Major Recovery Operations
Two major operations are used during recovery:
- UNDO: Restores the database to its previous state by reversing operations of uncommitted transactions. The log entry format is <T, X, old_value, new_value>, and the system restores old_value.
- REDO: Reapplies the operations of committed transactions to ensure durability after a crash. The system uses the new_value from the log entry.
Recovery Example
Transaction T1 updates X from 10 → 20, and T2 updates Y from 50 → 70.
Log Records:
- <T1, X, 10, 20>
- <T2, Y, 50, 70>
- <Commit T1>
If a crash occurs before T2 commits, recovery performs:
- ✔ Redo T1 → write X = 20
- ✔ Undo T2 → write Y = 50
Thus, log-based recovery maintains both consistency and durability.
Traditional Recovery Techniques
Traditional recovery techniques ensure database consistency after failures such as system crashes, transaction errors, or media failures. These techniques include Deferred Update, Immediate Update, Checkpoints, and Shadow Paging.
Deferred Update Technique
• Changes are stored temporarily and written to the database only after the transaction commits. Since no update happens before commit, UNDO recovery is unnecessary.
Example: If T1 updates A=10→30 but crashes before commit, no changes are applied.
Immediate Update Technique
• Changes are written to the database before commit, but logs are written first to ensure recovery. Both UNDO and REDO may be required.
Shadow Paging
• Instead of using logs, the system keeps two copies of the database: the original (shadow) and the working copy. Upon commit, pointers switch to the new version. It eliminates logging but increases overhead.
Checkpointing in Traditional Recovery
• A checkpoint marks the point where all committed transactions are saved to disk. Logs before a checkpoint can be ignored during recovery. Traditional recovery techniques aim to ensure atomicity and durability with minimal performance overhead. They form the foundation of modern advanced recovery systems used in distributed DBMS and real-time applications.
The Role of Checkpointing
A checkpoint is a recorded moment during database execution where all committed transactions have their updated values permanently saved to stable storage. It acts as a recovery marker so the DBMS does not need to examine the entire log file during a crash, reducing recovery time significantly.
Checkpointing Tasks
During checkpointing, the system performs three tasks:
- Writes all dirty buffers to disk.
- Records active transactions in a checkpoint log entry.

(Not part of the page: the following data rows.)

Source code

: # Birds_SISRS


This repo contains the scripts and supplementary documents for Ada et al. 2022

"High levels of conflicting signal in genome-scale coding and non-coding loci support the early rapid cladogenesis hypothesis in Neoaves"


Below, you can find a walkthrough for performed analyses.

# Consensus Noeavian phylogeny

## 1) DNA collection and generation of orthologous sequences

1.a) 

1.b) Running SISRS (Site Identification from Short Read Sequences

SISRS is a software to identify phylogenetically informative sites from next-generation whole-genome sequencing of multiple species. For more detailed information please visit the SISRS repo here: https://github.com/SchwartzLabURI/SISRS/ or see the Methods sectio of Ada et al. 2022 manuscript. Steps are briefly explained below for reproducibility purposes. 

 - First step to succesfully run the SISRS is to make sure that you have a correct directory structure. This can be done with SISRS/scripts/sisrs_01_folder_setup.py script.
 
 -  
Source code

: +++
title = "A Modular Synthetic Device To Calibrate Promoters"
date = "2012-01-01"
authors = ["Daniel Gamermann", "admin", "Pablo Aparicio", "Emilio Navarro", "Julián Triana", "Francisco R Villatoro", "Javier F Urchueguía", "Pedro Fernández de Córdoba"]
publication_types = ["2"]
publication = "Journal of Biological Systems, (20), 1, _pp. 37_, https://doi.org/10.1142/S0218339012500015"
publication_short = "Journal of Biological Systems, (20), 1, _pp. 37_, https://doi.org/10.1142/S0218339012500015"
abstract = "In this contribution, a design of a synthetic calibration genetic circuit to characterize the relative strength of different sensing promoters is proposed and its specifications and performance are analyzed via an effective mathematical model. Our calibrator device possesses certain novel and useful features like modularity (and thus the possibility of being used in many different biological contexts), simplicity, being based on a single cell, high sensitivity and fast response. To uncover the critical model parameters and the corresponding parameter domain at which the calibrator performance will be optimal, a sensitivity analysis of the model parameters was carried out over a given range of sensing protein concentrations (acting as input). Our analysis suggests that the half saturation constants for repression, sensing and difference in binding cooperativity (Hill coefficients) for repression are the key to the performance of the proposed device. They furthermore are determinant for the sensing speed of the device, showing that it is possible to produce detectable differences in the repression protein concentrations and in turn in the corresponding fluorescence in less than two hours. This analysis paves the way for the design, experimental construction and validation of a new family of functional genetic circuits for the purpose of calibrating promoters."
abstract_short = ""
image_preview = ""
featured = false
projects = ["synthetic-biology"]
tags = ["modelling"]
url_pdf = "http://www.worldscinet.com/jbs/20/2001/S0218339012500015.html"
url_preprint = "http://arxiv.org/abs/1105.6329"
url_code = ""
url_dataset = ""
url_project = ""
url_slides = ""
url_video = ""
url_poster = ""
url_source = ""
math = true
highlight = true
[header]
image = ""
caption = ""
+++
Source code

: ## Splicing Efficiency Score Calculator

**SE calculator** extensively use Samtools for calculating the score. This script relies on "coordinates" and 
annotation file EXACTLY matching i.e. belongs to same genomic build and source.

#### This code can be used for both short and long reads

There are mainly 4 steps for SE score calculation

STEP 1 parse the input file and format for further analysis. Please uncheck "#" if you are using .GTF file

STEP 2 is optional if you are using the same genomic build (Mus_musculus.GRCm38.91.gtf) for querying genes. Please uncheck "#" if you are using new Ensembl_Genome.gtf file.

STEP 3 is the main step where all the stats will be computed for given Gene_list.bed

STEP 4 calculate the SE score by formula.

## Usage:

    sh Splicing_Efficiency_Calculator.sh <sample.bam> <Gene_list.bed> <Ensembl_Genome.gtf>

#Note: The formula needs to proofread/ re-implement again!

- Saves the checkpoint marker to stable storage.
Distributed Checkpointing
In distributed environments, checkpoints are essential because transactions may span multiple systems. To maintain consistency, distributed checkpoint algorithms such as Coordinated Checkpointing, Uncoordinated Checkpointing, and Communication-Induced Checkpointing are used.

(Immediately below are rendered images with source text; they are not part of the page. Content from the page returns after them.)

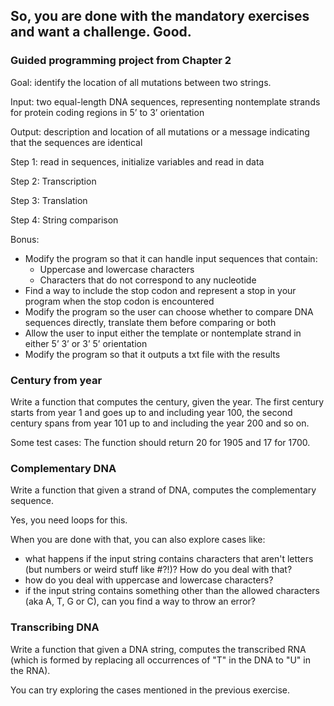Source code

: <h2>So, you are done with the mandatory exercises and want a challenge. Good.</h2>

<h3>Guided programming project from Chapter 2</h3>

Goal: identify the location of all mutations between two strings.

Input: two equal-length DNA sequences, representing nontemplate strands for protein coding regions in 5’ to 3’ orientation

Output: description and location of all mutations or a message indicating that the sequences are identical

Step 1: read in sequences, initialize variables and read in data

Step 2: Transcription

Step 3: Translation

Step 4: String comparison

Bonus:
-	Modify the program so that it can handle input sequences that contain:
    - Uppercase and lowercase characters
    - Characters that do not correspond to any nucleotide
-	Find a way to include the stop codon and represent a stop in your program when the stop codon is encountered
-	Modify the program so the user can choose whether to compare DNA sequences directly, translate them before comparing or both
-	Allow the user to input either the template or nontemplate strand in either 5’  3’ or 3’  5’ orientation
-	Modify the program so that it outputs a txt file with the results

<h3>Century from year</h3>
Write a function that computes the century, given the year.
The first century starts from year 1 and goes up to and including year 100, the second century spans from year 101 up to and including the year 200 and so on.

Some test cases:
The function should return 20 for 1905 and 17 for 1700.

<h3>Complementary DNA</h3>
Write a function that given a strand of DNA, computes the complementary sequence.

Yes, you need loops for this.

When you are done with that, you can also explore cases like:
- what happens if the input string contains characters that aren't letters (but numbers or weird stuff like #?!)? How do you deal with that?
- how do you deal with uppercase and lowercase characters?
- if the input string contains something other than the allowed characters (aka A, T, G or C), can you find a way to throw an error? 

<h3>Transcribing DNA</h3>
Write a function that given a DNA string, computes the transcribed RNA (which is formed by replacing all occurrences of "T" in the DNA to "U" in the RNA).

You can try exploring the cases mentioned in the previous exercise.
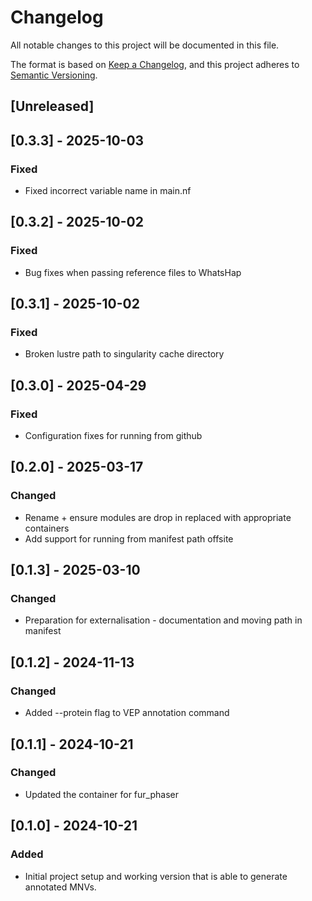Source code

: # Changelog
All notable changes to this project will be documented in this file.

The format is based on [Keep a Changelog](https://keepachangelog.com/en/1.0.0/),
and this project adheres to [Semantic Versioning](https://semver.org/spec/v2.0.0.html).

## [Unreleased]

## [0.3.3] - 2025-10-03
### Fixed
- Fixed incorrect variable name in main.nf

## [0.3.2] - 2025-10-02
### Fixed
- Bug fixes when passing reference files to WhatsHap

## [0.3.1] - 2025-10-02
### Fixed
- Broken lustre path to singularity cache directory

## [0.3.0] - 2025-04-29
### Fixed
- Configuration fixes for running from github


## [0.2.0] - 2025-03-17
### Changed
- Rename + ensure modules are drop in replaced with appropriate containers 
- Add support for running from manifest path offsite


## [0.1.3] - 2025-03-10
### Changed
- Preparation for externalisation - documentation and moving path in manifest

## [0.1.2] - 2024-11-13
### Changed
- Added --protein flag to VEP annotation command

## [0.1.1] - 2024-10-21
### Changed
- Updated the container for fur_phaser

## [0.1.0] - 2024-10-21
### Added
- Initial project setup and working version that is able to generate annotated MNVs.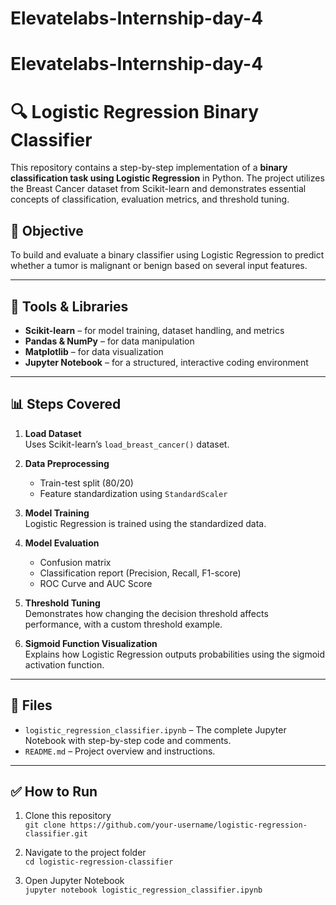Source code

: # Elevatelabs-Internship-day-4
# Elevatelabs-Internship-day-4

# 🔍 Logistic Regression Binary Classifier

This repository contains a step-by-step implementation of a **binary classification task using Logistic Regression** in Python. The project utilizes the Breast Cancer dataset from Scikit-learn and demonstrates essential concepts of classification, evaluation metrics, and threshold tuning.

## 📌 Objective

To build and evaluate a binary classifier using Logistic Regression to predict whether a tumor is malignant or benign based on several input features.

---

## 🚀 Tools & Libraries

- **Scikit-learn** – for model training, dataset handling, and metrics  
- **Pandas & NumPy** – for data manipulation  
- **Matplotlib** – for data visualization  
- **Jupyter Notebook** – for a structured, interactive coding environment  

---

## 📊 Steps Covered

1. **Load Dataset**  
   Uses Scikit-learn’s `load_breast_cancer()` dataset.

2. **Data Preprocessing**  
   - Train-test split (80/20)
   - Feature standardization using `StandardScaler`

3. **Model Training**  
   Logistic Regression is trained using the standardized data.

4. **Model Evaluation**  
   - Confusion matrix
   - Classification report (Precision, Recall, F1-score)
   - ROC Curve and AUC Score

5. **Threshold Tuning**  
   Demonstrates how changing the decision threshold affects performance, with a custom threshold example.

6. **Sigmoid Function Visualization**  
   Explains how Logistic Regression outputs probabilities using the sigmoid activation function.

---

## 📁 Files

- `logistic_regression_classifier.ipynb` – The complete Jupyter Notebook with step-by-step code and comments.
- `README.md` – Project overview and instructions.

---

## ✅ How to Run

1. Clone this repository  
   `git clone https://github.com/your-username/logistic-regression-classifier.git`

2. Navigate to the project folder  
   `cd logistic-regression-classifier`

3. Open Jupyter Notebook  
   `jupyter notebook logistic_regression_classifier.ipynb`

Coordinated Checkpoint Example
Assume T1 executes across Site A and Site B. To ensure consistent recovery, both sites synchronize before writing checkpoints.
In case of failure:
- Logs after the last checkpoint are scanned.
- REDO is applied to committed transactions after checkpoint.
- UNDO is applied only to incomplete ones.
Checkpoints reduce recovery overhead and prevent rollback propagation in distributed DBMS.